* [Task prompt] Copy the entries below in full, keeping them exactly as they are.

(Stored items)

########

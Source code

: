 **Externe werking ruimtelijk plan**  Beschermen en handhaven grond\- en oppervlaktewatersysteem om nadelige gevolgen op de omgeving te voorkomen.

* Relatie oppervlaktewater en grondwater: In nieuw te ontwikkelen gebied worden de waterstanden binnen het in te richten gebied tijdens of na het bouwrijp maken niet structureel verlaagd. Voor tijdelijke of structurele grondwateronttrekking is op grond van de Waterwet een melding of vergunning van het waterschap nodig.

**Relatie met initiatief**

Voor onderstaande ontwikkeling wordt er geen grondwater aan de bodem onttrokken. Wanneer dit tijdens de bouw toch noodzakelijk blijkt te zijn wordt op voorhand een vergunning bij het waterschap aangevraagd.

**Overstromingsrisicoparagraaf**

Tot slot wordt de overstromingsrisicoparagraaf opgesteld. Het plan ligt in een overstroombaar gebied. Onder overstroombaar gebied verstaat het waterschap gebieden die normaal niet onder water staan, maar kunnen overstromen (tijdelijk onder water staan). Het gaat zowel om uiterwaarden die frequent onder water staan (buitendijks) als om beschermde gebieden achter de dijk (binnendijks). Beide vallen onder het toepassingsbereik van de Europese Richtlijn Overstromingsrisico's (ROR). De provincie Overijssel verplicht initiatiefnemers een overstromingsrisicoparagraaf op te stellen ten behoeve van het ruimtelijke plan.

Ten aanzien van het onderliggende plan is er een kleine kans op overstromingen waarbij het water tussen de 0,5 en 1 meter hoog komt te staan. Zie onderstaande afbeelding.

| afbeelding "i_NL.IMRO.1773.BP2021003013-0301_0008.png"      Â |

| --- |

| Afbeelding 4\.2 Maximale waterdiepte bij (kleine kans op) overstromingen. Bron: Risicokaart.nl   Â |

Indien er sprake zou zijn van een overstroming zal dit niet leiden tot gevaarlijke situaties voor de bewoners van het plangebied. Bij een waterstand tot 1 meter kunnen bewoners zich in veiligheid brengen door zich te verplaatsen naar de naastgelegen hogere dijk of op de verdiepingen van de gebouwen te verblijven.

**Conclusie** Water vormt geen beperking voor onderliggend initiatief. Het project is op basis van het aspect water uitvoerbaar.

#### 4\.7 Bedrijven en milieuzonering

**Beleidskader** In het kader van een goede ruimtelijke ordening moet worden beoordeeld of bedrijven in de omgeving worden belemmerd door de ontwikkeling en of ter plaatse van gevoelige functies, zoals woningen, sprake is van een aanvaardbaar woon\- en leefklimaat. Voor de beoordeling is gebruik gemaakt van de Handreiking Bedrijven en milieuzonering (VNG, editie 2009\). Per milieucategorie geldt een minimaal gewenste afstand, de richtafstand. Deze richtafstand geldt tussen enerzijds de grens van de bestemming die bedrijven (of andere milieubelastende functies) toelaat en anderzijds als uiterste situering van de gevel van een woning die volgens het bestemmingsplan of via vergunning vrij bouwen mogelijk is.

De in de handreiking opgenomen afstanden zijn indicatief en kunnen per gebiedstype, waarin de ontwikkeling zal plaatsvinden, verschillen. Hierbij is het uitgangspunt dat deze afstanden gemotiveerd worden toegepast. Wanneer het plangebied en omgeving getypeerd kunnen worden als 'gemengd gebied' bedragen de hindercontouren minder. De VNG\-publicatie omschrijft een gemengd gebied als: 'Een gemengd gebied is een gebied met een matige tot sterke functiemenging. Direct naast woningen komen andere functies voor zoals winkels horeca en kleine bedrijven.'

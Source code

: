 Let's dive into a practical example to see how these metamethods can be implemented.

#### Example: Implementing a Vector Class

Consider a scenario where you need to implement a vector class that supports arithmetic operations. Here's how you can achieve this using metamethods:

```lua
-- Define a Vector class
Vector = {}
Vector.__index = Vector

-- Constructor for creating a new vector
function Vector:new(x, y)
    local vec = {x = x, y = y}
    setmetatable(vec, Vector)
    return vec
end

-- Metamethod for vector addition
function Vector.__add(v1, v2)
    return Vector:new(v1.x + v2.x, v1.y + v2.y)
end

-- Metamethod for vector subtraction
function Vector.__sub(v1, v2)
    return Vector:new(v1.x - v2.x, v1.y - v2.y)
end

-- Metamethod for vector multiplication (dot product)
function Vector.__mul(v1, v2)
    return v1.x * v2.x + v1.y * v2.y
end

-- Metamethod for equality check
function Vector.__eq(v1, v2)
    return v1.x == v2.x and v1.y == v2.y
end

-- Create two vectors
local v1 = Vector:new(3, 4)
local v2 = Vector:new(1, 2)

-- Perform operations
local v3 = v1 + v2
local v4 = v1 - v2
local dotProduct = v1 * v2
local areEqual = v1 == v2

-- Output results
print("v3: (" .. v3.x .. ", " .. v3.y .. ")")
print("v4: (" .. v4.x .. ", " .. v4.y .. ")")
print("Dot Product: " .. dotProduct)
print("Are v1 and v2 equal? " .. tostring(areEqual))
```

########

* [Reply to the exercise]
Source code

: **Externe werking ruimtelijk plan**  Beschermen en handhaven grond\- en oppervlaktewatersysteem om nadelige gevolgen op de omgeving te voorkomen.

* Relatie oppervlaktewater en grondwater: In nieuw te ontwikkelen gebied worden de waterstanden binnen het in te richten gebied tijdens of na het bouwrijp maken niet structureel verlaagd. Voor tijdelijke of structurele grondwateronttrekking is op grond van de Waterwet een melding of vergunning van het waterschap nodig.

**Relatie met initiatief**

Voor onderstaande ontwikkeling wordt er geen grondwater aan de bodem onttrokken. Wanneer dit tijdens de bouw toch noodzakelijk blijkt te zijn wordt op voorhand een vergunning bij het waterschap aangevraagd.

**Overstromingsrisicoparagraaf**

Tot slot wordt de overstromingsrisicoparagraaf opgesteld. Het plan ligt in een overstroombaar gebied. Onder overstroombaar gebied verstaat het waterschap gebieden die normaal niet onder water staan, maar kunnen overstromen (tijdelijk onder water staan). Het gaat zowel om uiterwaarden die frequent onder water staan (buitendijks) als om beschermde gebieden achter de dijk (binnendijks). Beide vallen onder het toepassingsbereik van de Europese Richtlijn Overstromingsrisico's (ROR). De provincie Overijssel verplicht initiatiefnemers een overstromingsrisicoparagraaf op te stellen ten behoeve van het ruimtelijke plan.

Ten aanzien van het onderliggende plan is er een kleine kans op overstromingen waarbij het water tussen de 0,5 en 1 meter hoog komt te staan. Zie onderstaande afbeelding.

| afbeelding "i_NL.IMRO.1773.BP2021003013-0301_0008.png"      Â |

| --- |

| Afbeelding 4\.2 Maximale waterdiepte bij (kleine kans op) overstromingen. Bron: Risicokaart.nl   Â |

Indien er sprake zou zijn van een overstroming zal dit niet leiden tot gevaarlijke situaties voor de bewoners van het plangebied. Bij een waterstand tot 1 meter kunnen bewoners zich in veiligheid brengen door zich te verplaatsen naar de naastgelegen hogere dijk of op de verdiepingen van de gebouwen te verblijven.

**Conclusie** Water vormt geen beperking voor onderliggend initiatief. Het project is op basis van het aspect water uitvoerbaar.

#### 4\.7 Bedrijven en milieuzonering

**Beleidskader** In het kader van een goede ruimtelijke ordening moet worden beoordeeld of bedrijven in de omgeving worden belemmerd door de ontwikkeling en of ter plaatse van gevoelige functies, zoals woningen, sprake is van een aanvaardbaar woon\- en leefklimaat. Voor de beoordeling is gebruik gemaakt van de Handreiking Bedrijven en milieuzonering (VNG, editie 2009\). Per milieucategorie geldt een minimaal gewenste afstand, de richtafstand. Deze richtafstand geldt tussen enerzijds de grens van de bestemming die bedrijven (of andere milieubelastende functies) toelaat en anderzijds als uiterste situering van de gevel van een woning die volgens het bestemmingsplan of via vergunning vrij bouwen mogelijk is.

De in de handreiking opgenomen afstanden zijn indicatief en kunnen per gebiedstype, waarin de ontwikkeling zal plaatsvinden, verschillen. Hierbij is het uitgangspunt dat deze afstanden gemotiveerd worden toegepast. Wanneer het plangebied en omgeving getypeerd kunnen worden als 'gemengd gebied' bedragen de hindercontouren minder. De VNG\-publicatie omschrijft een gemengd gebied als: 'Een gemengd gebied is een gebied met een matige tot sterke functiemenging. Direct naast woningen komen andere functies voor zoals winkels horeca en kleine bedrijven.'

Source code

: Let's dive into a practical example to see how these metamethods can be implemented.

#### Example: Implementing a Vector Class

Consider a scenario where you need to implement a vector class that supports arithmetic operations. Here's how you can achieve this using metamethods:

```lua
-- Define a Vector class
Vector = {}
Vector.__index = Vector

-- Constructor for creating a new vector
function Vector:new(x, y)
    local vec = {x = x, y = y}
    setmetatable(vec, Vector)
    return vec
end

-- Metamethod for vector addition
function Vector.__add(v1, v2)
    return Vector:new(v1.x + v2.x, v1.y + v2.y)
end

-- Metamethod for vector subtraction
function Vector.__sub(v1, v2)
    return Vector:new(v1.x - v2.x, v1.y - v2.y)
end

-- Metamethod for vector multiplication (dot product)
function Vector.__mul(v1, v2)
    return v1.x * v2.x + v1.y * v2.y
end

-- Metamethod for equality check
function Vector.__eq(v1, v2)
    return v1.x == v2.x and v1.y == v2.y
end

-- Create two vectors
local v1 = Vector:new(3, 4)
local v2 = Vector:new(1, 2)

-- Perform operations
local v3 = v1 + v2
local v4 = v1 - v2
local dotProduct = v1 * v2
local areEqual = v1 == v2

-- Output results
print("v3: (" .. v3.x .. ", " .. v3.y .. ")")
print("v4: (" .. v4.x .. ", " .. v4.y .. ")")
print("Dot Product: " .. dotProduct)
print("Are v1 and v2 equal? " .. tostring(areEqual))
```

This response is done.